[The task]:
Your task is to give the listing below back word for word, pictures excluded.
----------
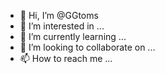 - 👋 Hi, I’m @GGtoms
- 👀 I’m interested in ...
- 🌱 I’m currently learning ...
- 💞️ I’m looking to collaborate on ...
- 📫 How to reach me ...

<!---
GGtoms/GGtoms is a ✨ special ✨ repository because its `README.md` (this file) appears on your GitHub profile.
You can click the Preview link to take a look at your changes.
--->
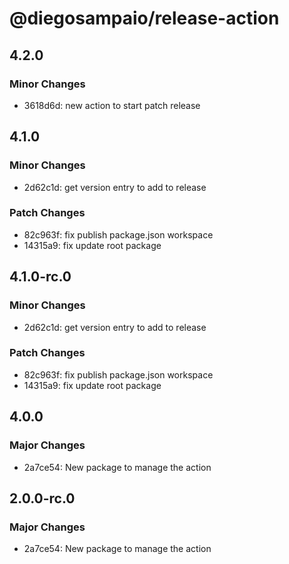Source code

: # @diegosampaio/release-action

## 4.2.0

### Minor Changes

- 3618d6d: new action to start patch release

## 4.1.0

### Minor Changes

- 2d62c1d: get version entry to add to release

### Patch Changes

- 82c963f: fix publish package.json workspace
- 14315a9: fix update root package

## 4.1.0-rc.0

### Minor Changes

- 2d62c1d: get version entry to add to release

### Patch Changes

- 82c963f: fix publish package.json workspace
- 14315a9: fix update root package

## 4.0.0

### Major Changes

- 2a7ce54: New package to manage the action

## 2.0.0-rc.0

### Major Changes

- 2a7ce54: New package to manage the action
----------
[Output for this task]:
 - 👋 Hi, I’m @GGtoms
- 👀 I’m interested in ...
- 🌱 I’m currently learning ...
- 💞️ I’m looking to collaborate on ...
- 📫 How to reach me ...

<!---
GGtoms/GGtoms is a ✨ special ✨ repository because its `README.md` (this file) appears on your GitHub profile.
You can click the Preview link to take a look at your changes.
--->
Source code

: # @diegosampaio/release-action

## 4.2.0

### Minor Changes

- 3618d6d: new action to start patch release

## 4.1.0

### Minor Changes

- 2d62c1d: get version entry to add to release

### Patch Changes

- 82c963f: fix publish package.json workspace
- 14315a9: fix update root package

## 4.1.0-rc.0

### Minor Changes

- 2d62c1d: get version entry to add to release

### Patch Changes

- 82c963f: fix publish package.json workspace
- 14315a9: fix update root package

## 4.0.0

### Major Changes

- 2a7ce54: New package to manage the action

## 2.0.0-rc.0

### Major Changes

- 2a7ce54: New package to manage the action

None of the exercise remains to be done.